> TASK ITEM
Search the material below for the string "false" and copy each line where it appears.

▬▬▬▬▬▬

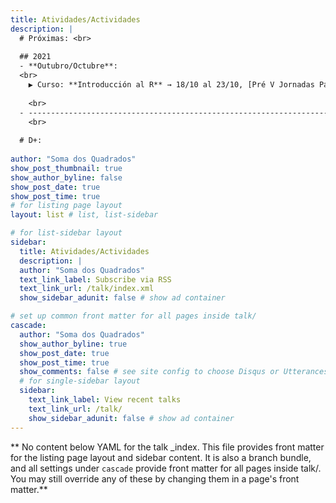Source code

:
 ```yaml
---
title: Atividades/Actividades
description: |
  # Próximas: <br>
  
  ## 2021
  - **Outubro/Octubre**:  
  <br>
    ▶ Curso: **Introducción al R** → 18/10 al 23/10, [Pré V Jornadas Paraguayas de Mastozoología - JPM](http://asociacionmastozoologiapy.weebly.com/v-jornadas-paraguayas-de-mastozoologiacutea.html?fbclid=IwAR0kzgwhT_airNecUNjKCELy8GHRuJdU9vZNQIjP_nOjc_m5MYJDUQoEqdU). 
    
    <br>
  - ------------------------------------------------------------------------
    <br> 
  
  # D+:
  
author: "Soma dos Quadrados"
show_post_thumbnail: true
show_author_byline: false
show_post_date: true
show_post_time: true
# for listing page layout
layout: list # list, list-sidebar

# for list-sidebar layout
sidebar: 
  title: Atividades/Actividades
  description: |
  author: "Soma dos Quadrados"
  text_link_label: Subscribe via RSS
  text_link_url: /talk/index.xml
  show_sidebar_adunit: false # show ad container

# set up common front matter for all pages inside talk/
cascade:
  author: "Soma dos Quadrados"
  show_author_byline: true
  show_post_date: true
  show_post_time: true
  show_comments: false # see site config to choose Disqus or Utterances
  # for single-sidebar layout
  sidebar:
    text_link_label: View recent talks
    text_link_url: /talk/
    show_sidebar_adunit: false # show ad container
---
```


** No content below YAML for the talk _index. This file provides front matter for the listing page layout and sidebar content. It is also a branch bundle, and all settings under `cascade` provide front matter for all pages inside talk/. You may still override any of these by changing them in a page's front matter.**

▬▬▬▬▬▬

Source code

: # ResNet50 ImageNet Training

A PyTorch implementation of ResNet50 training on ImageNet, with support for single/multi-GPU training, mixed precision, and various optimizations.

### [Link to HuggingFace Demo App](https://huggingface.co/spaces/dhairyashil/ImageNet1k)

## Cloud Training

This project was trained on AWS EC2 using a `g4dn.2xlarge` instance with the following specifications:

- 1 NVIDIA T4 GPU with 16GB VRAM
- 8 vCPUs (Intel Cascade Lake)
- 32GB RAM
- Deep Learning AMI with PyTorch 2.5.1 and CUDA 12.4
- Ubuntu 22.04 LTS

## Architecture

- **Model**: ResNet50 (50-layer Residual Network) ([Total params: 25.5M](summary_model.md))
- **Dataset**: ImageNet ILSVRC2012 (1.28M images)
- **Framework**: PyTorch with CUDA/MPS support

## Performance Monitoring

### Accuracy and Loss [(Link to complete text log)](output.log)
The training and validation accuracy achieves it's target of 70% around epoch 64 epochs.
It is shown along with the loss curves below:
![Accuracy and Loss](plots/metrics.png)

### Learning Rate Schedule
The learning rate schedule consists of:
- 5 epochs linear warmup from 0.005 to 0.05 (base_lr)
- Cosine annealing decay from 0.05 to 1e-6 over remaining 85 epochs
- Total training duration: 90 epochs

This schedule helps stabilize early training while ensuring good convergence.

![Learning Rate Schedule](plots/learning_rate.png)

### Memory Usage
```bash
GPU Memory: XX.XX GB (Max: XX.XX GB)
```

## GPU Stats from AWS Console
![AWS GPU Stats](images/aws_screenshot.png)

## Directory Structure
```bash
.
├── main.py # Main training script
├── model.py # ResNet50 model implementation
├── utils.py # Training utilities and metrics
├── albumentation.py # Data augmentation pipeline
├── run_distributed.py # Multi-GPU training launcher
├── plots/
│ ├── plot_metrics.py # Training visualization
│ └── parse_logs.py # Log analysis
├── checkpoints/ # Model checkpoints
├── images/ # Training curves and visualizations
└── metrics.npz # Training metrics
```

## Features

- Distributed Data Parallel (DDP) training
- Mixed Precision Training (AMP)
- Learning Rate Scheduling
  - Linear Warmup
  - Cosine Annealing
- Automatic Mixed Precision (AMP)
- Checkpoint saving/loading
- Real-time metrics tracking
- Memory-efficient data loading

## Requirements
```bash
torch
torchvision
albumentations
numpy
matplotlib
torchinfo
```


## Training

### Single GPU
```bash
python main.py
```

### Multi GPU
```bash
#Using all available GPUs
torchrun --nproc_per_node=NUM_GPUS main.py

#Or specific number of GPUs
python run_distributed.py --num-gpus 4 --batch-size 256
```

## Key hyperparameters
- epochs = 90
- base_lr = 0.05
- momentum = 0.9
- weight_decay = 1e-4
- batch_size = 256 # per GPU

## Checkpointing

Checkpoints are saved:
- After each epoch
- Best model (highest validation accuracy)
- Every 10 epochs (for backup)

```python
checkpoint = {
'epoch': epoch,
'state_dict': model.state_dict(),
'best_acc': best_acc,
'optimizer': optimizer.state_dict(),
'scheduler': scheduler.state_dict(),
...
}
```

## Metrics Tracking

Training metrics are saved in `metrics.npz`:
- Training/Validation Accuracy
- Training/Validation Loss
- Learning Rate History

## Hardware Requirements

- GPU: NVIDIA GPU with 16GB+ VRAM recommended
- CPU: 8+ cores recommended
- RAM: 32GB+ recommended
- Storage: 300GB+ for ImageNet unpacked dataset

▬▬▬▬▬▬

> WORKED SOLUTION
show_author_byline: false
  show_sidebar_adunit: false # show ad container
  show_comments: false # see site config to choose Disqus or Utterances
    show_sidebar_adunit: false # show ad container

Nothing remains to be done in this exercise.